Chapter 03 · The scripts I'd hand a BDR on day one
How I'd Open by Segment
This is the chapter you asked for: the 'how.' Below are the exact opens I'd put in a BDR's hand for each Orgo partner archetype. Same partnership, four different framings, because a travel league director and a school AD don't hear the same pitch. Every script leads with the partner's community, not a purchase, because Orgo is a resource they offer their families, not a line item they fund.
Section 1
For Travel Sports League Directors
"Hi [Name], this is [Your Name] with Orgo. We have spent twenty years building scheduling infrastructure at scale, and we partner with travel leagues to give their families a tool that actually works for tournament weekends, with no cost to the league itself. I was looking at [Club Name] and saw you manage regional and national tournaments across four age groups. That kind of complexity is exactly what we built Orgo for, and it's exactly the kind of community where we see strong family adoption. Do you have 30 seconds?"

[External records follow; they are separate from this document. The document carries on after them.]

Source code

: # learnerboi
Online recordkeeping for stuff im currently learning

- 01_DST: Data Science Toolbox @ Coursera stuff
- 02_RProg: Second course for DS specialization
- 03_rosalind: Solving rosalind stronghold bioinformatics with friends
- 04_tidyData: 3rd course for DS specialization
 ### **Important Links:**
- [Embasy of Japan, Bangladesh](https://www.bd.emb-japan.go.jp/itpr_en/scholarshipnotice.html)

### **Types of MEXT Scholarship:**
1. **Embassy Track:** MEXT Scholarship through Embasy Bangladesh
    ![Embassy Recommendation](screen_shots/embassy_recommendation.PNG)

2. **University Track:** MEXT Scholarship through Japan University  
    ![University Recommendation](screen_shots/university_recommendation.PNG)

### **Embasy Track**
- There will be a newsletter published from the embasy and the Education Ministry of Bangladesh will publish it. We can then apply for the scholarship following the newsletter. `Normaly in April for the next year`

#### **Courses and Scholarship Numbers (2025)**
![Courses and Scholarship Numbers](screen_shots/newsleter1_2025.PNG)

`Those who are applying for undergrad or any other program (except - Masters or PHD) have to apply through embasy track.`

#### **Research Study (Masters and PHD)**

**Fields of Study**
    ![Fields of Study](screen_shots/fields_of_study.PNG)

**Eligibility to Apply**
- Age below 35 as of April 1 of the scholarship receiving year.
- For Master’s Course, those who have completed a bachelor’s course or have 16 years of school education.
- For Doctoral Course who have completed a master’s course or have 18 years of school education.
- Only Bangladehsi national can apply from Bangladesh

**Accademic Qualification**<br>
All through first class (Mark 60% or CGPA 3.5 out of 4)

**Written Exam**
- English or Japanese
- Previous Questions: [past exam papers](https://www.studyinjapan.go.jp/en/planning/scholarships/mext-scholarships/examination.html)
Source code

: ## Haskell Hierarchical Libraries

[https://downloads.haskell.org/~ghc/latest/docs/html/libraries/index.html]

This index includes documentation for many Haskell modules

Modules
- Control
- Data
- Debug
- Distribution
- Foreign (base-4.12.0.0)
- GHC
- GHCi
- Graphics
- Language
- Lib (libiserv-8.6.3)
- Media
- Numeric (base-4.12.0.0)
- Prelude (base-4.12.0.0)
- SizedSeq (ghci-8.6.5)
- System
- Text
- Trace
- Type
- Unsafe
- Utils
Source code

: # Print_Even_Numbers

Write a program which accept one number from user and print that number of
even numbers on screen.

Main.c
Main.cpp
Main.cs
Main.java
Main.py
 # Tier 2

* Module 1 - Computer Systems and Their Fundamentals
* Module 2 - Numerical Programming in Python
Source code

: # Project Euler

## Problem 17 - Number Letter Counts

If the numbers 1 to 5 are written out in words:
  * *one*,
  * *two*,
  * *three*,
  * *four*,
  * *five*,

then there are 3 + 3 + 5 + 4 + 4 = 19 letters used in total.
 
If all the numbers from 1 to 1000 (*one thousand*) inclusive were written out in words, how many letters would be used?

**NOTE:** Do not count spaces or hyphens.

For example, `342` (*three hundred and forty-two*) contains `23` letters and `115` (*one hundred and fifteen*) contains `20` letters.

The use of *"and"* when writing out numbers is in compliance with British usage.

See Chapter 03b for this script run end-to-end against a named prospect.
Section 2
For Multi-Sport Recreation Directors
"Hi [Name], this is [Your Name] with Orgo. We partner with recreation departments to give the families they serve a single, well-built scheduling and communication tool, and we share recurring revenue back on every paid family subscription. I looked at your program: baseball, soccer, lacrosse, basketball, all overlapping, and that is exactly the coordination nightmare families are trying to solve. Worth 30 seconds to talk?"
Section 3
For School Athletic Directors
"Hi [Name], this is [Your Name] with Orgo. We partner with school athletics departments to give student-athlete families a better experience around varsity, JV, and freshman scheduling. There's no cost to the department. I saw [School] competes at a pretty high level and your families are probably stitching together five group chats to keep up. Worth a quick conversation about how we'd make that easier for them?"
Section 4
For Training Academy Owners
"Hi [Name], this is [Your Name] with Orgo. We partner with gymnastics clubs, dance studios, and martial arts academies to offer their member families a scheduling tool that actually fits how their week works, and we send recurring revenue back to the academy on every paid subscription. I saw [Academy] has been growing and your families are probably feeling that complexity. Worth 30 seconds?"
Section 5
How I'd map multi-stakeholder partnerships
Even a no-cost partnership has a second and third voice behind the ED. I'd map them on day one and run a parallel motion, not a sequential one.
Travel Sports League
- Primary: Executive Director: cares about family retention and operational sanity.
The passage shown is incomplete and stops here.